_What you are asked to do_: Transcribe the stretch of entries below from the line with "Given a TypeScript" through the line with "This project is", exactly and with both ends included; leave out all other lines.

Data items
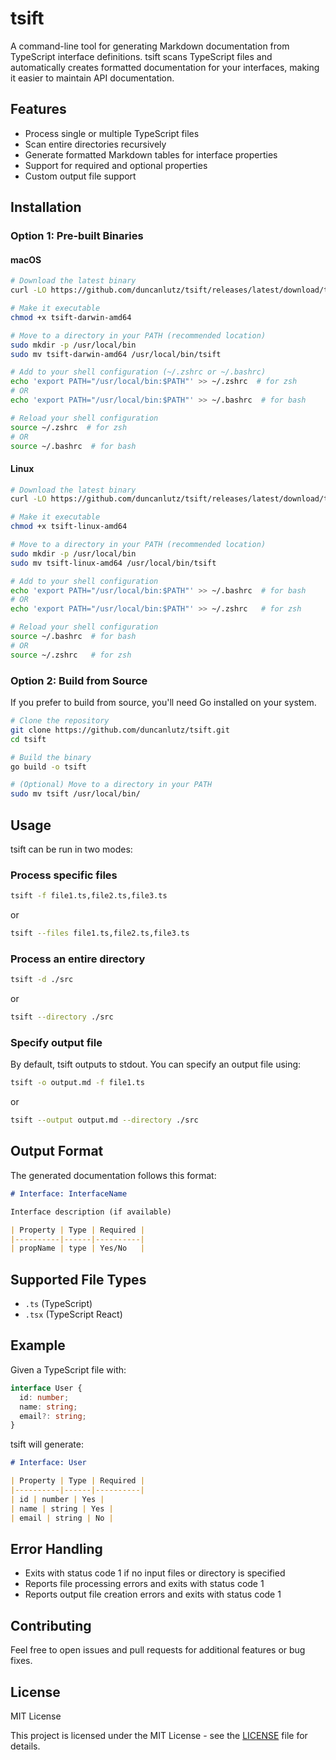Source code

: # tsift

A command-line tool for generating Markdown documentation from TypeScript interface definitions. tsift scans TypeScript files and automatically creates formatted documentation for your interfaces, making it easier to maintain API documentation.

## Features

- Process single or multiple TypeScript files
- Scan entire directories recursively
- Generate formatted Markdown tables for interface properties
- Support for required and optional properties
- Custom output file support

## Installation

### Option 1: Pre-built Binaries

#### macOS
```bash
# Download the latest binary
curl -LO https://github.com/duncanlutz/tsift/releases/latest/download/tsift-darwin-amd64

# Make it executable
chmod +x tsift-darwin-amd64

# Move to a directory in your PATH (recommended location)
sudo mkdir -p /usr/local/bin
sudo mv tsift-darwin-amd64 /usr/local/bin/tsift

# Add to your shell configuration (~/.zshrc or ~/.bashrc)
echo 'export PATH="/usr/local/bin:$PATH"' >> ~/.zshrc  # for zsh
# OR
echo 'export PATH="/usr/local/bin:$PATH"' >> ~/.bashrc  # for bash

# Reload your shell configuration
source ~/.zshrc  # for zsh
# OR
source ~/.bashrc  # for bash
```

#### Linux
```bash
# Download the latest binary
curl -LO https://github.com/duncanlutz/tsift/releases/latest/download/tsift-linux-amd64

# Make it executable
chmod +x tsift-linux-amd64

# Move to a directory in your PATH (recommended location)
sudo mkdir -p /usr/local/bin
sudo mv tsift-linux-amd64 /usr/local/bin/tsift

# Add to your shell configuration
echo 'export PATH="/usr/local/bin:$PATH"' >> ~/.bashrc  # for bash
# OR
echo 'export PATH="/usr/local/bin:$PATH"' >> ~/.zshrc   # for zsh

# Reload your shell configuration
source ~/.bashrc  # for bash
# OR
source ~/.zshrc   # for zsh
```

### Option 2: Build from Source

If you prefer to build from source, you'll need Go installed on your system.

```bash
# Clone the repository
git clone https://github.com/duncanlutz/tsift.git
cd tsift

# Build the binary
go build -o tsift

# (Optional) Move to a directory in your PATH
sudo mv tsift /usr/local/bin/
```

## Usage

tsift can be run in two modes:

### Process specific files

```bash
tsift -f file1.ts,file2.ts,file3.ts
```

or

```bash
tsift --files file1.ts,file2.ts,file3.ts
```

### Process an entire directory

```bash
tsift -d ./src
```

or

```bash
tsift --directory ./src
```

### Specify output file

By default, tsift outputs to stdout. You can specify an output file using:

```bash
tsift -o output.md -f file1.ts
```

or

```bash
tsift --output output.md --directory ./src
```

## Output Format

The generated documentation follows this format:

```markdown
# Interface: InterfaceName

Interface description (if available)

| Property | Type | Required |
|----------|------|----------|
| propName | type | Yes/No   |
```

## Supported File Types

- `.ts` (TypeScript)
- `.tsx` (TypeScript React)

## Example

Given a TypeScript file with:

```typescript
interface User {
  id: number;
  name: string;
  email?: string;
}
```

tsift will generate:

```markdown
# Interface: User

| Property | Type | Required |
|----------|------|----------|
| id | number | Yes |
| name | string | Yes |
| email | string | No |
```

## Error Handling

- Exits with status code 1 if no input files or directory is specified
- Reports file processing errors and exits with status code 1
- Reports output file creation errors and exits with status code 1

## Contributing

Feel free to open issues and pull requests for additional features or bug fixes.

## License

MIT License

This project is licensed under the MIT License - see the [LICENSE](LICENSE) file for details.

...

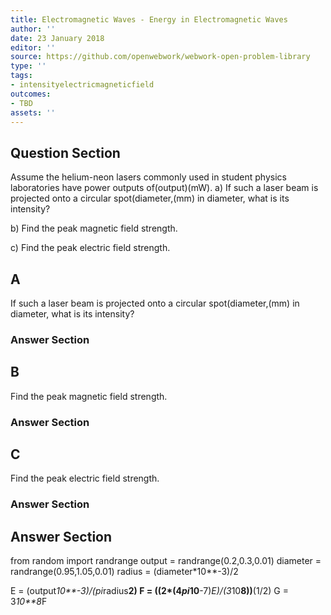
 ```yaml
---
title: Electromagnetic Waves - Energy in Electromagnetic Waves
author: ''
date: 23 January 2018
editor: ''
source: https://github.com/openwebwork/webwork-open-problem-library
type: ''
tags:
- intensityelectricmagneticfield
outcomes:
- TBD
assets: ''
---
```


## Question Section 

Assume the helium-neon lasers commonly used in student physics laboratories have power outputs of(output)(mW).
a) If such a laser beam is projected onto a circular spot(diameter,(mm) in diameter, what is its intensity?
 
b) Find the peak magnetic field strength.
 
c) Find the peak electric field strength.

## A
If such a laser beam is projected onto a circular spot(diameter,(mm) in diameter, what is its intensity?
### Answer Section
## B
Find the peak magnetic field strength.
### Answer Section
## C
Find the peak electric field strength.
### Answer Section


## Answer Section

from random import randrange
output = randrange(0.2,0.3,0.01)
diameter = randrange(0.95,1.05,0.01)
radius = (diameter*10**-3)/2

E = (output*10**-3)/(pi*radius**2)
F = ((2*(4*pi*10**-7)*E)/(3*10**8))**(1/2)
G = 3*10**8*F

_Written reply_:
Given a TypeScript file with:

```typescript
interface User {
  id: number;
  name: string;
  email?: string;
}
```

tsift will generate:

```markdown
# Interface: User

| Property | Type | Required |
|----------|------|----------|
| id | number | Yes |
| name | string | Yes |
| email | string | No |
```

## Error Handling

- Exits with status code 1 if no input files or directory is specified
- Reports file processing errors and exits with status code 1
- Reports output file creation errors and exits with status code 1

## Contributing

Feel free to open issues and pull requests for additional features or bug fixes.

## License

MIT License

This project is licensed under the MIT License - see the [LICENSE](LICENSE) file for details.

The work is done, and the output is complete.